WHAT THIS TASK INVOLVES:
The records below must be output exactly, without pictures.
GIVEN RECORDS below:
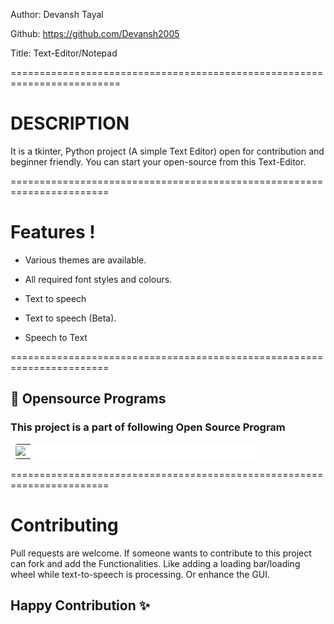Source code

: Author: Devansh Tayal

Github: https://github.com/Devansh2005

Title: Text-Editor/Notepad

=========================================================================

# DESCRIPTION

It is a tkinter, Python project (A simple Text Editor) open for contribution and beginner friendly.
You can start your open-source from this Text-Editor.

=======================================================================

# Features !

- Various themes are available.
- All required font styles and colours.

- Text to speech
- Text to speech (Beta).
- Speech to Text

=======================================================================

## 📌 Opensource Programs

### This project is a part of following Open Source Program

<table style="width:80%;background-color:white;border-radius:30px;">
    <tr>
  <td>
<center>
  <a href="https://letsgrowmore.in/projects/"><img src="https://letsgrowmore.in/wp-content/uploads/2021/05/cropped-growmore-removebg-preview.png"></img></a>
  </center>
  </td>
  </tr>
</table>


=======================================================================

# Contributing
Pull requests are welcome. If someone wants to contribute to this project can fork and add the Functionalities. Like adding a loading bar/loading wheel while text-to-speech is processing. Or enhance the GUI.

## Happy Contribution ✨


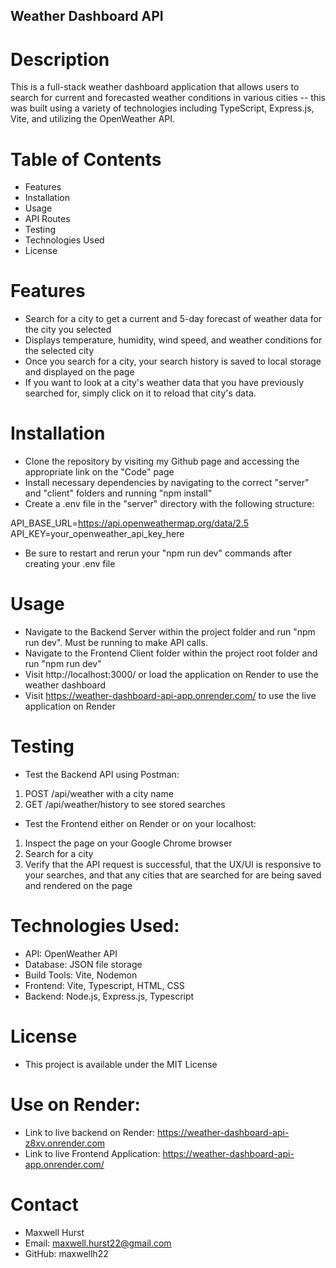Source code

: ## Weather Dashboard API

# Description
This is a full-stack weather dashboard application that allows users to search for current and forecasted weather conditions in various cities -- this was built using a variety of technologies including TypeScript, Express.js, Vite, and utilizing the OpenWeather API.

# Table of Contents
- Features
- Installation
- Usage
- API Routes
- Testing
- Technologies Used
- License

# Features
- Search for a city to get a current and 5-day forecast of weather data for the city you selected
- Displays temperature, humidity, wind speed, and weather conditions for the selected city
- Once you search for a city, your search history is saved to local storage and displayed on the page
- If you want to look at a city's weather data that you have previously searched for, simply click on it to reload that city's data.

# Installation
- Clone the repository by visiting my Github page and accessing the appropriate link on the "Code" page
- Install necessary dependencies by navigating to the correct "server" and "client" folders and running "npm install"
- Create a .env file in the "server" directory with the following structure:

API_BASE_URL=https://api.openweathermap.org/data/2.5
API_KEY=your_openweather_api_key_here
- Be sure to restart and rerun your "npm run dev" commands after creating your .env file

# Usage
- Navigate to the Backend Server within the project folder and run "npm run dev". Must be running to make API calls.
- Navigate to the Frontend Client folder within the project root folder and run "npm run dev"
- Visit http://localhost:3000/ or load the application on Render to use the weather dashboard
- Visit https://weather-dashboard-api-app.onrender.com/ to use the live application on Render

# Testing
- Test the Backend API using Postman:
1. POST /api/weather with a city name
2. GET /api/weather/history to see stored searches
- Test the Frontend either on Render or on your localhost:
1. Inspect the page on your Google Chrome browser
2. Search for a city
3. Verify that the API request is successful, that the UX/UI is responsive to your searches, and that any cities that are searched for are being saved and rendered on the page

# Technologies Used:
- API: OpenWeather API
- Database: JSON file storage
- Build Tools: Vite, Nodemon
- Frontend: Vite, Typescript, HTML, CSS
- Backend: Node.js, Express.js, Typescript

# License
- This project is available under the MIT License

# Use on Render:
- Link to live backend on Render: https://weather-dashboard-api-z8xv.onrender.com
- Link to live Frontend Application: https://weather-dashboard-api-app.onrender.com/

# Contact
- Maxwell Hurst
- Email: maxwell.hurst22@gmail.com
- GitHub: maxwellh22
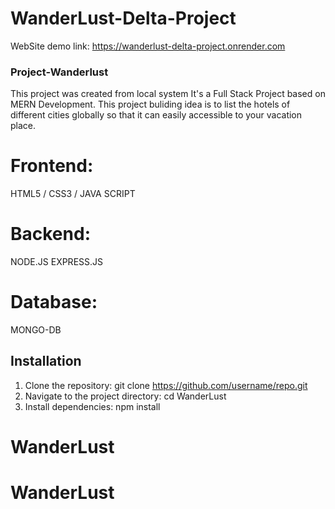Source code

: # WanderLust-Delta-Project
    
WebSite demo link: https://wanderlust-delta-project.onrender.com


### Project-Wanderlust
This project was created from local system It's a Full Stack Project based on MERN Development. This project buliding idea is to list the hotels of different cities globally so that it can easily accessible to
your vacation place.

# Frontend:
HTML5 / CSS3 / JAVA SCRIPT

# Backend:
NODE.JS
EXPRESS.JS

# Database:
MONGO-DB

## Installation

1. Clone the repository: git clone https://github.com/username/repo.git
2. Navigate to the project directory: cd WanderLust
3. Install dependencies: npm install
# WanderLust
# WanderLust
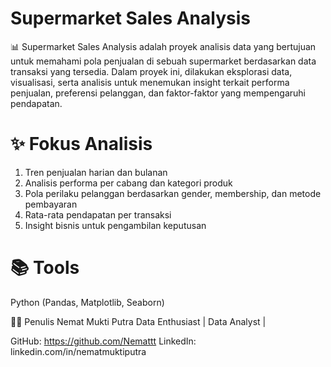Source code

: # **Supermarket Sales Analysis**
📊 Supermarket Sales Analysis adalah proyek analisis data yang bertujuan untuk memahami pola penjualan di sebuah supermarket berdasarkan data transaksi yang tersedia.
Dalam proyek ini, dilakukan eksplorasi data, visualisasi, serta analisis untuk menemukan insight terkait performa penjualan, preferensi pelanggan, dan faktor-faktor yang mempengaruhi pendapatan.

# **✨ Fokus Analisis**
1. Tren penjualan harian dan bulanan
2. Analisis performa per cabang dan kategori produk
3. Pola perilaku pelanggan berdasarkan gender, membership, dan metode pembayaran
4. Rata-rata pendapatan per transaksi
5. Insight bisnis untuk pengambilan keputusan

# **📚 Tools**
Python (Pandas, Matplotlib, Seaborn)

👨‍💻 Penulis
Nemat Mukti Putra
Data Enthusiast | Data Analyst | 

GitHub: https://github.com/Nemattt 
LinkedIn: linkedin.com/in/nematmuktiputra  
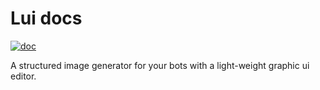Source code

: # Lui docs

[![doc](https://img.shields.io/badge/LunaUI-0.3.0-blue)](#)

A structured image generator for your bots with a light-weight graphic ui editor.

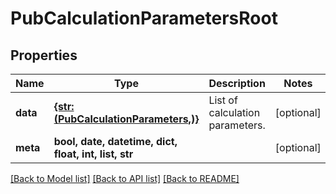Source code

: # PubCalculationParametersRoot


## Properties
Name | Type | Description | Notes
------------ | ------------- | ------------- | -------------
**data** | [**{str: (PubCalculationParameters,)}**](PubCalculationParameters.md) | List of calculation parameters. | [optional] 
**meta** | **bool, date, datetime, dict, float, int, list, str** |  | [optional] 

[[Back to Model list]](../README.md#documentation-for-models) [[Back to API list]](../README.md#documentation-for-api-endpoints) [[Back to README]](../README.md)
End of GIVEN RECORDS.
REPLY TO THE EXERCISE:
Source code

: Author: Devansh Tayal

Github: https://github.com/Devansh2005

Title: Text-Editor/Notepad

=========================================================================

# DESCRIPTION

It is a tkinter, Python project (A simple Text Editor) open for contribution and beginner friendly.
You can start your open-source from this Text-Editor.

=======================================================================

# Features !

- Various themes are available.
- All required font styles and colours.

- Text to speech
- Text to speech (Beta).
- Speech to Text

=======================================================================

## 📌 Opensource Programs

### This project is a part of following Open Source Program

<table style="width:80%;background-color:white;border-radius:30px;">
    <tr>
  <td>
<center>
  <a href="https://letsgrowmore.in/projects/"><img src="https://letsgrowmore.in/wp-content/uploads/2021/05/cropped-growmore-removebg-preview.png"></img></a>
  </center>
  </td>
  </tr>
</table>


=======================================================================

# Contributing
Pull requests are welcome. If someone wants to contribute to this project can fork and add the Functionalities. Like adding a loading bar/loading wheel while text-to-speech is processing. Or enhance the GUI.

## Happy Contribution ✨


Source code

: ## Weather Dashboard API

# Description
This is a full-stack weather dashboard application that allows users to search for current and forecasted weather conditions in various cities -- this was built using a variety of technologies including TypeScript, Express.js, Vite, and utilizing the OpenWeather API.

# Table of Contents
- Features
- Installation
- Usage
- API Routes
- Testing
- Technologies Used
- License

# Features
- Search for a city to get a current and 5-day forecast of weather data for the city you selected
- Displays temperature, humidity, wind speed, and weather conditions for the selected city
- Once you search for a city, your search history is saved to local storage and displayed on the page
- If you want to look at a city's weather data that you have previously searched for, simply click on it to reload that city's data.

# Installation
- Clone the repository by visiting my Github page and accessing the appropriate link on the "Code" page
- Install necessary dependencies by navigating to the correct "server" and "client" folders and running "npm install"
- Create a .env file in the "server" directory with the following structure:

API_BASE_URL=https://api.openweathermap.org/data/2.5
API_KEY=your_openweather_api_key_here
- Be sure to restart and rerun your "npm run dev" commands after creating your .env file

# Usage
- Navigate to the Backend Server within the project folder and run "npm run dev". Must be running to make API calls.
- Navigate to the Frontend Client folder within the project root folder and run "npm run dev"
- Visit http://localhost:3000/ or load the application on Render to use the weather dashboard
- Visit https://weather-dashboard-api-app.onrender.com/ to use the live application on Render

# Testing
- Test the Backend API using Postman:
1. POST /api/weather with a city name
2. GET /api/weather/history to see stored searches
- Test the Frontend either on Render or on your localhost:
1. Inspect the page on your Google Chrome browser
2. Search for a city
3. Verify that the API request is successful, that the UX/UI is responsive to your searches, and that any cities that are searched for are being saved and rendered on the page

# Technologies Used:
- API: OpenWeather API
- Database: JSON file storage
- Build Tools: Vite, Nodemon
- Frontend: Vite, Typescript, HTML, CSS
- Backend: Node.js, Express.js, Typescript

# License
- This project is available under the MIT License

# Use on Render:
- Link to live backend on Render: https://weather-dashboard-api-z8xv.onrender.com
- Link to live Frontend Application: https://weather-dashboard-api-app.onrender.com/

# Contact
- Maxwell Hurst
- Email: maxwell.hurst22@gmail.com
- GitHub: maxwellh22
Source code

: # WanderLust-Delta-Project
    
WebSite demo link: https://wanderlust-delta-project.onrender.com


### Project-Wanderlust
This project was created from local system It's a Full Stack Project based on MERN Development. This project buliding idea is to list the hotels of different cities globally so that it can easily accessible to
your vacation place.

# Frontend:
HTML5 / CSS3 / JAVA SCRIPT

# Backend:
NODE.JS
EXPRESS.JS

# Database:
MONGO-DB

## Installation

1. Clone the repository: git clone https://github.com/username/repo.git
2. Navigate to the project directory: cd WanderLust
3. Install dependencies: npm install
# WanderLust
# WanderLust
Source code

: # **Supermarket Sales Analysis**
📊 Supermarket Sales Analysis adalah proyek analisis data yang bertujuan untuk memahami pola penjualan di sebuah supermarket berdasarkan data transaksi yang tersedia.
Dalam proyek ini, dilakukan eksplorasi data, visualisasi, serta analisis untuk menemukan insight terkait performa penjualan, preferensi pelanggan, dan faktor-faktor yang mempengaruhi pendapatan.

# **✨ Fokus Analisis**
1. Tren penjualan harian dan bulanan
2. Analisis performa per cabang dan kategori produk
3. Pola perilaku pelanggan berdasarkan gender, membership, dan metode pembayaran
4. Rata-rata pendapatan per transaksi
5. Insight bisnis untuk pengambilan keputusan

# **📚 Tools**
Python (Pandas, Matplotlib, Seaborn)

👨‍💻 Penulis
Nemat Mukti Putra
Data Enthusiast | Data Analyst | 

GitHub: https://github.com/Nemattt 
LinkedIn: linkedin.com/in/nematmuktiputra  
Source code

: # Lui docs

[![doc](https://img.shields.io/badge/LunaUI-0.3.0-blue)](#)

A structured image generator for your bots with a light-weight graphic ui editor.

Source code

: # PubCalculationParametersRoot


## Properties
Name | Type | Description | Notes
------------ | ------------- | ------------- | -------------
**data** | [**{str: (PubCalculationParameters,)}**](PubCalculationParameters.md) | List of calculation parameters. | [optional] 
**meta** | **bool, date, datetime, dict, float, int, list, str** |  | [optional] 

[[Back to Model list]](../README.md#documentation-for-models) [[Back to API list]](../README.md#documentation-for-api-endpoints) [[Back to README]](../README.md)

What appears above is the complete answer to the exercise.